P & S Sommes-nous menacés de la même manière en Europe ?
V.S. Sans mouvements pour éveiller les consciences, nous ne sommes protégés nulle part. Il y a deux grands dangers bien réels en Europe. D’abord, le développement des brevets et du contrôle sur des espèces non OGM (brocolis, tomates, pastèques...) issues de croisements conventionnels. Le second grand danger est la criminalisation de la reproduction et de l’échange de semences. Pour l’instant, chaque pays a un catalogue officiel de semences et décide ce qui sera autorisé ou pas. Mais ils veulent une loi pour l’Europe, où Bruxelles va décider ce qui pourra pousser sur une île en Grèce ou dans un jardin en France. Le parlement européen a pu repousser la loi, mais ces lobbies vont revenir à la charge, comme ils l’ont fait en Inde et en Colombie, où les paysans ont dû descendre dans la rue. Au Maryland et en Pennsylvanie, des petites grainothèques de proximité reçoivent des courriers du gouvernement américain disant: «Vous ne pouvez pas garder ces graines, ça mène à l’agroterrorisme ». Ce qui devrait être régulé, ce sont les semences OGM dangereuses, pas celles qui sont utilisées depuis 10 000 ans.
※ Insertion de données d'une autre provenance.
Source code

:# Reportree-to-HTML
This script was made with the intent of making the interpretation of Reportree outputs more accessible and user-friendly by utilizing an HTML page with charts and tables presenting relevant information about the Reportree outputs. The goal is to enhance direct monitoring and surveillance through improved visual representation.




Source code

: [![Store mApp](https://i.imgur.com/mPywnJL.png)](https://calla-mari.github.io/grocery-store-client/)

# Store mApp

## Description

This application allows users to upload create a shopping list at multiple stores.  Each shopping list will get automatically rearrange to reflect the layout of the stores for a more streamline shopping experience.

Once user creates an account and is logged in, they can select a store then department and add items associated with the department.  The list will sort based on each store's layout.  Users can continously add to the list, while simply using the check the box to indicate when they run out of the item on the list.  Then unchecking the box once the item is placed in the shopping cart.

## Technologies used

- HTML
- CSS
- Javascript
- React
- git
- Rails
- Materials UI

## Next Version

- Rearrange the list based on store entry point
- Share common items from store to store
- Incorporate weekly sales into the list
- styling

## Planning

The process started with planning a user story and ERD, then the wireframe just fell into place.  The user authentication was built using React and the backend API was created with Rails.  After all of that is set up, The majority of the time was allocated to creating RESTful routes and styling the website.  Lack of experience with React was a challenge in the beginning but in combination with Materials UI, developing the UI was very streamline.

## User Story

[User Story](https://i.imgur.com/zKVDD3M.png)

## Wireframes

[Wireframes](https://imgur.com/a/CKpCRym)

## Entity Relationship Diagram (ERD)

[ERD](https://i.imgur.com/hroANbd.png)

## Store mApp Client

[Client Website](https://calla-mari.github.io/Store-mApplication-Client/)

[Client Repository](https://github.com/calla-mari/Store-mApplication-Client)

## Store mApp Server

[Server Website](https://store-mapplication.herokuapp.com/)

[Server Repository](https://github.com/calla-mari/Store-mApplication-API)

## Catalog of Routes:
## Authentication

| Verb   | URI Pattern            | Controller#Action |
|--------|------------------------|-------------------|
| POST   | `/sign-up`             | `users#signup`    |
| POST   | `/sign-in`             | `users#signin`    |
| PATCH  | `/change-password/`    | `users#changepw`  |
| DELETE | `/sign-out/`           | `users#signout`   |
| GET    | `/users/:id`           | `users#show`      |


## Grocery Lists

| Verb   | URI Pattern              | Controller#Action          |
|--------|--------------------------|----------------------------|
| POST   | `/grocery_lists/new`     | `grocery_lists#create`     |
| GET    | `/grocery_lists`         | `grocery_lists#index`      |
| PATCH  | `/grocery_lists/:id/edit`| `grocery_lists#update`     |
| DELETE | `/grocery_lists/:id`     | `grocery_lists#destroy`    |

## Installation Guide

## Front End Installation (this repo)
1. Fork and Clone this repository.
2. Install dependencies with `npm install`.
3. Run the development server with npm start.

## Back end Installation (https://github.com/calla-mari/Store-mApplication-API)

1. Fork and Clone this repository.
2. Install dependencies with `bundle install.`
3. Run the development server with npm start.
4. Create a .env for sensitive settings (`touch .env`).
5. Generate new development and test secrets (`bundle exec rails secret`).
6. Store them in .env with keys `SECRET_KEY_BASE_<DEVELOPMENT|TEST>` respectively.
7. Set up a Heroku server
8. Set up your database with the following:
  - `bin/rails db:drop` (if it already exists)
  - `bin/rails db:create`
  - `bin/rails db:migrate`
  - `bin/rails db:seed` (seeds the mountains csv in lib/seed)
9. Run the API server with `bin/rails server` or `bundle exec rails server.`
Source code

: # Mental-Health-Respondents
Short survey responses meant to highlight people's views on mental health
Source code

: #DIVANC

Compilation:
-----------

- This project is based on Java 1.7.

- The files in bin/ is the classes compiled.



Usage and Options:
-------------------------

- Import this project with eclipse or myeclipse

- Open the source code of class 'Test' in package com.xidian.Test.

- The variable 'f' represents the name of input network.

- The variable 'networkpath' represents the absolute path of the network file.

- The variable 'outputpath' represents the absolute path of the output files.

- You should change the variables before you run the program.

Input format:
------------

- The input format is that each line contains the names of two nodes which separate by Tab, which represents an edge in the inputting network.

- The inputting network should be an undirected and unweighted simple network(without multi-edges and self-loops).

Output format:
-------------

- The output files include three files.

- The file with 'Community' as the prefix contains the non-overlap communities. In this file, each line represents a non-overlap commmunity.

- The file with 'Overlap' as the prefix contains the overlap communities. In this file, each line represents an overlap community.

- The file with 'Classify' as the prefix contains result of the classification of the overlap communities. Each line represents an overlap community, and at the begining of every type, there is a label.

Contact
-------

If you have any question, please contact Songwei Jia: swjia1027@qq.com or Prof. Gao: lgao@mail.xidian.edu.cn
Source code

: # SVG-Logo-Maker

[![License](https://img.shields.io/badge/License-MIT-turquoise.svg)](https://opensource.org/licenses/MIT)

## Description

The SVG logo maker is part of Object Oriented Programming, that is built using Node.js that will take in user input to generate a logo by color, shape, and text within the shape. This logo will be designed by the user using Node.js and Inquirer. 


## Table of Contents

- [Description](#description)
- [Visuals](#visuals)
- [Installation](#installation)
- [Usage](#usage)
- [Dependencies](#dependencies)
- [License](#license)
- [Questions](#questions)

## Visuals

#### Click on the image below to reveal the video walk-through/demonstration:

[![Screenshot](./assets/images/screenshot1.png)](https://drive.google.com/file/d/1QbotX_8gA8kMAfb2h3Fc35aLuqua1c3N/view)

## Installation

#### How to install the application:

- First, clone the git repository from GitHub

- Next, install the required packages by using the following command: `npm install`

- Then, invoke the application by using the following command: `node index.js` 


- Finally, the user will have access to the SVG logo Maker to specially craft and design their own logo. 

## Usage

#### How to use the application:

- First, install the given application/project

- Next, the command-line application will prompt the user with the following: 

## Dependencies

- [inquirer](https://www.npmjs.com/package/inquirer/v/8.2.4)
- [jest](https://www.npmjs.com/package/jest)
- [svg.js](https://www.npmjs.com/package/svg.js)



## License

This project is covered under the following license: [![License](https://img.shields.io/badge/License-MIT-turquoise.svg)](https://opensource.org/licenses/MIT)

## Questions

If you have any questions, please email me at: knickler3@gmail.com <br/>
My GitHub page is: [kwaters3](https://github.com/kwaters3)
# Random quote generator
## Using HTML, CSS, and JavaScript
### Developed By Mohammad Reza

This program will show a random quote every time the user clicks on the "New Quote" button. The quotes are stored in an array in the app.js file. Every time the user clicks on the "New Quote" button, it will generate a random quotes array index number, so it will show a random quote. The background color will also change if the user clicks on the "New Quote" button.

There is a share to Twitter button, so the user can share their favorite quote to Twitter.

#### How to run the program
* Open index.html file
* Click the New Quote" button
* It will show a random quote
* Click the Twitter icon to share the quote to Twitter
Une grande menace pour l’Europe et la démocratie est le Traité transatlantique. Si ce traité voit le jour, l’Europe ne pourra pas se débarrasser des OGM car Monsanto et les autres pourront traîner les États devant la justice s’ils n’ouvrent pas entièrement leurs marchés et réfutent les brevets.
P & S Que faire à l’échelle individuelle pour agir ?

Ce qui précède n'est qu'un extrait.